[Saved data entries]

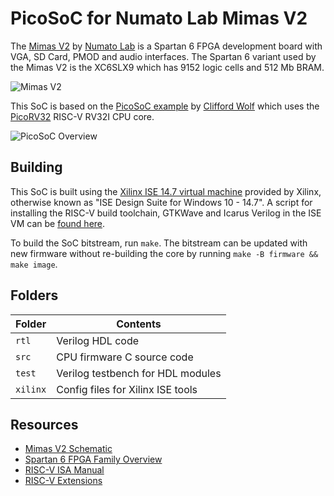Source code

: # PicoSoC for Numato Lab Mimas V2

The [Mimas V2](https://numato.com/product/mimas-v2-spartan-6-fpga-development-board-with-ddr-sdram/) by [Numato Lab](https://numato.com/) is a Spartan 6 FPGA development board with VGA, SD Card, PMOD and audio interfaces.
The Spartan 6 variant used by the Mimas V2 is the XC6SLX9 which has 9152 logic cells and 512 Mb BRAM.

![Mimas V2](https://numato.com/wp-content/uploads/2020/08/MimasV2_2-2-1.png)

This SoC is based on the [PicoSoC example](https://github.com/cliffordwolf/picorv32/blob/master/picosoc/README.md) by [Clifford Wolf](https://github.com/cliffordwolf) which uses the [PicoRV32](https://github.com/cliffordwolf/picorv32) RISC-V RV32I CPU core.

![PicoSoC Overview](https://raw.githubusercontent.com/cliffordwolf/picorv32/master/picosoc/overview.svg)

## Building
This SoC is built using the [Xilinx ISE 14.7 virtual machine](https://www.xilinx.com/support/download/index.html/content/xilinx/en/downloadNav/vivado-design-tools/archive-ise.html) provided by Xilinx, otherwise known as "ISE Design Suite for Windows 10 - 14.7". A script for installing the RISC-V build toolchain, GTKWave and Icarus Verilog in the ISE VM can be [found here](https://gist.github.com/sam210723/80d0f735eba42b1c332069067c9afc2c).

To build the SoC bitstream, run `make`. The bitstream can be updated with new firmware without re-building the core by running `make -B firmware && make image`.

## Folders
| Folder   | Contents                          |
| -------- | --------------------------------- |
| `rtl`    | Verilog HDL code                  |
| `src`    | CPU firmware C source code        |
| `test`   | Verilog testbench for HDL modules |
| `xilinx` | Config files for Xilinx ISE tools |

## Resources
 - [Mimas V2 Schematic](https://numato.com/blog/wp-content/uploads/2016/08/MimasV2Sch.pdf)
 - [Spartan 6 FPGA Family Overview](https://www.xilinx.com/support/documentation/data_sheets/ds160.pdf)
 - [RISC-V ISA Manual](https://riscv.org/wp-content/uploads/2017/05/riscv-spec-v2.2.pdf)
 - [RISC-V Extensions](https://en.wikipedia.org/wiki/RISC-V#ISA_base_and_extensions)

• _Prompt_
Only the lines from the start of the records to the one containing "## Building" should be repeated, exactly and with both ends kept; drop any pictures.

• _Written answer_
Source code

: # PicoSoC for Numato Lab Mimas V2

The [Mimas V2](https://numato.com/product/mimas-v2-spartan-6-fpga-development-board-with-ddr-sdram/) by [Numato Lab](https://numato.com/) is a Spartan 6 FPGA development board with VGA, SD Card, PMOD and audio interfaces.
The Spartan 6 variant used by the Mimas V2 is the XC6SLX9 which has 9152 logic cells and 512 Mb BRAM.

![Mimas V2](https://numato.com/wp-content/uploads/2020/08/MimasV2_2-2-1.png)

This SoC is based on the [PicoSoC example](https://github.com/cliffordwolf/picorv32/blob/master/picosoc/README.md) by [Clifford Wolf](https://github.com/cliffordwolf) which uses the [PicoRV32](https://github.com/cliffordwolf/picorv32) RISC-V RV32I CPU core.

![PicoSoC Overview](https://raw.githubusercontent.com/cliffordwolf/picorv32/master/picosoc/overview.svg)

## Building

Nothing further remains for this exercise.